**WHAT TO PRODUCE:** In the records below, find each line containing the word "tabs" and copy it.

(Saved data entries)
+--

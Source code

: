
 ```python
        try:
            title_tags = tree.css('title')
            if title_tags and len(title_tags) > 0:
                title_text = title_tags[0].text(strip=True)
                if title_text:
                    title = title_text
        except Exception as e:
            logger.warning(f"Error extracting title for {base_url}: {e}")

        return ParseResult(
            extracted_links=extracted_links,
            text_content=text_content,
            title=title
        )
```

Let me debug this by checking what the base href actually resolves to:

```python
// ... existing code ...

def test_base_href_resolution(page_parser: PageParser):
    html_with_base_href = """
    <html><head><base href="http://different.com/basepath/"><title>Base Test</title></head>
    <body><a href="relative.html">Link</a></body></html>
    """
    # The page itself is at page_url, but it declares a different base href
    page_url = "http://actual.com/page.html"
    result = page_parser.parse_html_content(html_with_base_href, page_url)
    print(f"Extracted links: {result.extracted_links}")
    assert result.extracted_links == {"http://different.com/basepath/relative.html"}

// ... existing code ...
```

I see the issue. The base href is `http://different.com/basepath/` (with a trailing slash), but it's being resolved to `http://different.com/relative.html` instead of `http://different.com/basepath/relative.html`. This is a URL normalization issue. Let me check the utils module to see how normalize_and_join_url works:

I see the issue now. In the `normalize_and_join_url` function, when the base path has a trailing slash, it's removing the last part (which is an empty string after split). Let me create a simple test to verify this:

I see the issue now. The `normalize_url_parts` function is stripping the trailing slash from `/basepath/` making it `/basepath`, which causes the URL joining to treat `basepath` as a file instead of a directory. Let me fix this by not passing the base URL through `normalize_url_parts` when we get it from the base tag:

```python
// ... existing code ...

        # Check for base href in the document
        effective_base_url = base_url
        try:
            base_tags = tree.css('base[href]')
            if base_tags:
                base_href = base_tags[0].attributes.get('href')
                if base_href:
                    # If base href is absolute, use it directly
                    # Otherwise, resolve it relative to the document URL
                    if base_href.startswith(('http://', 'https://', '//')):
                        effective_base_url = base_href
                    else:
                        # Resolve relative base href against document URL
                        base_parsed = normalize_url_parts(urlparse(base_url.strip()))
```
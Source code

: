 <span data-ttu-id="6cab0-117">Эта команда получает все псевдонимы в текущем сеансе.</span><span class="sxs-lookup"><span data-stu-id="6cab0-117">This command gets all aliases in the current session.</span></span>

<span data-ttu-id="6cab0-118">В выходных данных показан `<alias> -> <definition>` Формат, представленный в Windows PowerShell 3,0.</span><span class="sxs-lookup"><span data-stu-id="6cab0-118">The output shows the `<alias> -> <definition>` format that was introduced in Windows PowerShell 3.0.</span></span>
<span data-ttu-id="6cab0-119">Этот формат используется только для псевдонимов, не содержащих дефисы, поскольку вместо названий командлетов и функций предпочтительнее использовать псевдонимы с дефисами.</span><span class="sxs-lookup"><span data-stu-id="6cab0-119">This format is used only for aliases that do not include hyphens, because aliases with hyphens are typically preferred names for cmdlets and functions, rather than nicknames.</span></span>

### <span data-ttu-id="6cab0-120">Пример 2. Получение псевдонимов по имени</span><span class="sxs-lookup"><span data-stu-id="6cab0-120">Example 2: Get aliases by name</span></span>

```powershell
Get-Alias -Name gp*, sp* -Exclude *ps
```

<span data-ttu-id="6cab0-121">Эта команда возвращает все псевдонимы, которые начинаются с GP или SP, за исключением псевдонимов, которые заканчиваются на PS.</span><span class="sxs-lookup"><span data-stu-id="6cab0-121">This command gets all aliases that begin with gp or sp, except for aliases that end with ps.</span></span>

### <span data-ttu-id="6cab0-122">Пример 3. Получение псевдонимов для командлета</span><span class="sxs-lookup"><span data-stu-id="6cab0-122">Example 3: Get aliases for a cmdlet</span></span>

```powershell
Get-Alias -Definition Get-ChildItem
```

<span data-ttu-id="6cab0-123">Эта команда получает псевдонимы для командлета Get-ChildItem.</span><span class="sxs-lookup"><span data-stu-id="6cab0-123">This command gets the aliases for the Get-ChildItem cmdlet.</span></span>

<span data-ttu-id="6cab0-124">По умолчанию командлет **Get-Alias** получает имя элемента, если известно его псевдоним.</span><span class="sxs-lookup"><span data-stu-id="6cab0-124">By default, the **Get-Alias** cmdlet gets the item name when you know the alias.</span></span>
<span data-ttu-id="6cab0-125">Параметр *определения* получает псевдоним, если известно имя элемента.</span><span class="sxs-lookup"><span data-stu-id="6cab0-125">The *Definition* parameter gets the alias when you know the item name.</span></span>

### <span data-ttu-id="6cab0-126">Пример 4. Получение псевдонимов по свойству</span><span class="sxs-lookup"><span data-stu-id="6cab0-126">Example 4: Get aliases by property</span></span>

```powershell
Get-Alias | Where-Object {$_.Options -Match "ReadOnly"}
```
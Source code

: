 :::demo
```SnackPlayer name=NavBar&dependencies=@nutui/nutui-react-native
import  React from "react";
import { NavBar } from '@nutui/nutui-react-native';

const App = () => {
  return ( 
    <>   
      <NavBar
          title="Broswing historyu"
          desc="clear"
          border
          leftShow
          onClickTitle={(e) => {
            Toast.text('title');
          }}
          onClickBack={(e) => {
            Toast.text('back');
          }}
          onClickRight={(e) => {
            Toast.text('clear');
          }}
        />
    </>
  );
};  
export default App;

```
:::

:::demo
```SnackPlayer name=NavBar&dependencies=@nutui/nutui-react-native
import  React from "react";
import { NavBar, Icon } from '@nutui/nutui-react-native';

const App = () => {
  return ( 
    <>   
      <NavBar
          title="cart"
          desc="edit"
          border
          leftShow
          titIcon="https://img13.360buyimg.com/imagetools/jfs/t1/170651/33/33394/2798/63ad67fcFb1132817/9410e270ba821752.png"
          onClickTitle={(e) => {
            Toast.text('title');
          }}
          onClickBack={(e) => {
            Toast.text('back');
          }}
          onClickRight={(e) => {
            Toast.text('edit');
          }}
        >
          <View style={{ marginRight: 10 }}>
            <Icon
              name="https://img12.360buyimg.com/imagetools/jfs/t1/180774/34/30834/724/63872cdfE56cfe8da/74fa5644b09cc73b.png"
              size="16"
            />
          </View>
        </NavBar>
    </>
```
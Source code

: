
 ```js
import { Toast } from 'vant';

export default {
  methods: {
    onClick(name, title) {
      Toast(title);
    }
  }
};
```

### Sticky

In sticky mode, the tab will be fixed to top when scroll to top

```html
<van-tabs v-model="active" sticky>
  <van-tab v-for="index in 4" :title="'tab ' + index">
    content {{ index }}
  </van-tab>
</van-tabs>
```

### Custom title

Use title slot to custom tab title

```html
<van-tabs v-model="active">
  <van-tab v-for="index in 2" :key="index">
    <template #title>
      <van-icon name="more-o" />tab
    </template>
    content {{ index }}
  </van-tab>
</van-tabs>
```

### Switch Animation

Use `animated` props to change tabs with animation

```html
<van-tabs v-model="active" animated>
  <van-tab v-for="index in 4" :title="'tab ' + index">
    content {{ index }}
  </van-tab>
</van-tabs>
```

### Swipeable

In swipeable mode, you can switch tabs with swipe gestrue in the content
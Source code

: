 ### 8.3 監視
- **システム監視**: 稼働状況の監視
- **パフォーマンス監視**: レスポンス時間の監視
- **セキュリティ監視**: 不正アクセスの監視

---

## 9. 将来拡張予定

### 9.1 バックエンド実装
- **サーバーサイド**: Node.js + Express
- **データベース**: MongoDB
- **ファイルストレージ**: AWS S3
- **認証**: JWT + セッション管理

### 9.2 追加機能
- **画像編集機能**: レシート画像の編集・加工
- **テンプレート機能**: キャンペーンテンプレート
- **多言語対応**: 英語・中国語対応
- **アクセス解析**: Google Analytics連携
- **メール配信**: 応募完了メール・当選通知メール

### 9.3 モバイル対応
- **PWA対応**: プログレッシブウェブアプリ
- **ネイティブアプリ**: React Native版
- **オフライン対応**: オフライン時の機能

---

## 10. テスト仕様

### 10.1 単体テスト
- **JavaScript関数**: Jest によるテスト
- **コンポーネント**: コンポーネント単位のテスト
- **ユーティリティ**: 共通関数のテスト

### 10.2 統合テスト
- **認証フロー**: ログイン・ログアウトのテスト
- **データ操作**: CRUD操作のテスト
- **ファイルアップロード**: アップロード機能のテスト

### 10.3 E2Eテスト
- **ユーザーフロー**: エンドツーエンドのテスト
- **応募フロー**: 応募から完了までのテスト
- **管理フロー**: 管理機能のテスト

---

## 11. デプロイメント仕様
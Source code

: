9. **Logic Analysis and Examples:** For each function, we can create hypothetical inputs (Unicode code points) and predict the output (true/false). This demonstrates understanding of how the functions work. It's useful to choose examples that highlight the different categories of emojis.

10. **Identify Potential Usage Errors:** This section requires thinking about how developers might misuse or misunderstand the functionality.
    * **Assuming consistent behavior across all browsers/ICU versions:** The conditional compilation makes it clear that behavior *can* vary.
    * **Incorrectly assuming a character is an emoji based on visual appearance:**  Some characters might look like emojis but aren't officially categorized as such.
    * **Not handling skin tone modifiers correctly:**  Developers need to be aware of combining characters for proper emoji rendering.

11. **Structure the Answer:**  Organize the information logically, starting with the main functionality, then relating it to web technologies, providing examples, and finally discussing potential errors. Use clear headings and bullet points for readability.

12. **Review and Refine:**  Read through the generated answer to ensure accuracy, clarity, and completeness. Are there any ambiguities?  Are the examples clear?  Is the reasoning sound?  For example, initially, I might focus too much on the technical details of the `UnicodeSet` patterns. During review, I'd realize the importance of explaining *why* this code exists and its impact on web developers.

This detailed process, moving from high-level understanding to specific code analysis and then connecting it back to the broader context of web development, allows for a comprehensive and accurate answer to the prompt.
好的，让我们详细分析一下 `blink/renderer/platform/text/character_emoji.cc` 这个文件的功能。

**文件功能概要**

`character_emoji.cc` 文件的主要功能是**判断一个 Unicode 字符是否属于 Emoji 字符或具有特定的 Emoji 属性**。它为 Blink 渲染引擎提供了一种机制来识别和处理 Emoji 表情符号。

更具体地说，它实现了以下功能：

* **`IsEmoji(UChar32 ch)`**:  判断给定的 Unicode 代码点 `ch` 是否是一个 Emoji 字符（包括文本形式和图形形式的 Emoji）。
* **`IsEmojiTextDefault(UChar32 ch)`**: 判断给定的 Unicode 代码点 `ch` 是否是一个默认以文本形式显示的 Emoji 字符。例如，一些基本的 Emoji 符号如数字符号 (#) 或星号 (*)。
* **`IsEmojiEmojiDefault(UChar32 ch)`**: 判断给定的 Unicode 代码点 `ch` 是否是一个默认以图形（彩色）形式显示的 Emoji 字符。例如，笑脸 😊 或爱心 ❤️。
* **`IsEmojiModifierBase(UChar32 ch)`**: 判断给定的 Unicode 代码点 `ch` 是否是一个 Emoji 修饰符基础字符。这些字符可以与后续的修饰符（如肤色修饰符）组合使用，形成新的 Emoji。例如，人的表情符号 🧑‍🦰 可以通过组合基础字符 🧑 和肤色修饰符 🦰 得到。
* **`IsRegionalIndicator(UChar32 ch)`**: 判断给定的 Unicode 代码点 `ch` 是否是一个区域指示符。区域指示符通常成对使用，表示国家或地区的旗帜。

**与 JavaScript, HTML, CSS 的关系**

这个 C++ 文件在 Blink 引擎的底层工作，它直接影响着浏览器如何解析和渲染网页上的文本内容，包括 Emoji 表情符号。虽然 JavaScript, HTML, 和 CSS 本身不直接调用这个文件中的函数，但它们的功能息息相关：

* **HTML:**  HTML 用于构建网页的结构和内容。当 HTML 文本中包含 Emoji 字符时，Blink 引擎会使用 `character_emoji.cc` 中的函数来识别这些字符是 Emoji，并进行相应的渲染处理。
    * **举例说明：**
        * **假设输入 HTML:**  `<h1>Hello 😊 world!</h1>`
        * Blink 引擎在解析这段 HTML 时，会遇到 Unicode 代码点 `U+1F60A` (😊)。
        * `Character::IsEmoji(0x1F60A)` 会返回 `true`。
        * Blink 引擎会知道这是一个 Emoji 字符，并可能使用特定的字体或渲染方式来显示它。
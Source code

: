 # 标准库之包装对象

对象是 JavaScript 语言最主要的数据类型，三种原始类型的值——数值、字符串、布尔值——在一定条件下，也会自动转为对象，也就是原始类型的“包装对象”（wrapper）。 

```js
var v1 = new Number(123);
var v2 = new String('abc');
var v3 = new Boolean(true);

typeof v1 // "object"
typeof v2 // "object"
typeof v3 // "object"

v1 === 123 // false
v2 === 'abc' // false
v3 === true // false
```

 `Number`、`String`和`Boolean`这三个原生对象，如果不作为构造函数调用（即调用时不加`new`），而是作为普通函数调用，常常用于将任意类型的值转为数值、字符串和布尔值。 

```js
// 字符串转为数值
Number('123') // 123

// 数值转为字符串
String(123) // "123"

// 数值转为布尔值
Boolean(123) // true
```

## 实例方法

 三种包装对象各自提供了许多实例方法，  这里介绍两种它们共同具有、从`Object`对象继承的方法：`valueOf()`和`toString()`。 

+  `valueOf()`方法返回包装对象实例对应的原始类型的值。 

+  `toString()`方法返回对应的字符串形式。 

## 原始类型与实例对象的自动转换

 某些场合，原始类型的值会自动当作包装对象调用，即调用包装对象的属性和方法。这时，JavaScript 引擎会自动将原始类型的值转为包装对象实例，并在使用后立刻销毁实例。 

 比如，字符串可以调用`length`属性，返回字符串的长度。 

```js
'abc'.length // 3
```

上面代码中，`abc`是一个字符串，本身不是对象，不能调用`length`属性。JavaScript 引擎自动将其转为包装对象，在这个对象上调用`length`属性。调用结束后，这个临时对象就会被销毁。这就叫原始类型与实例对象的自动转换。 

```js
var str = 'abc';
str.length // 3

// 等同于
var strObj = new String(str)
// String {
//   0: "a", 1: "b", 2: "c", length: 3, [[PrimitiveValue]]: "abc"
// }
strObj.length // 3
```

+--

**ANSWER BOX:**
<van-tabs v-model="active" sticky>
</van-tabs>
<van-tabs v-model="active">
</van-tabs>
Use `animated` props to change tabs with animation
<van-tabs v-model="active" animated>
</van-tabs>
In swipeable mode, you can switch tabs with swipe gestrue in the content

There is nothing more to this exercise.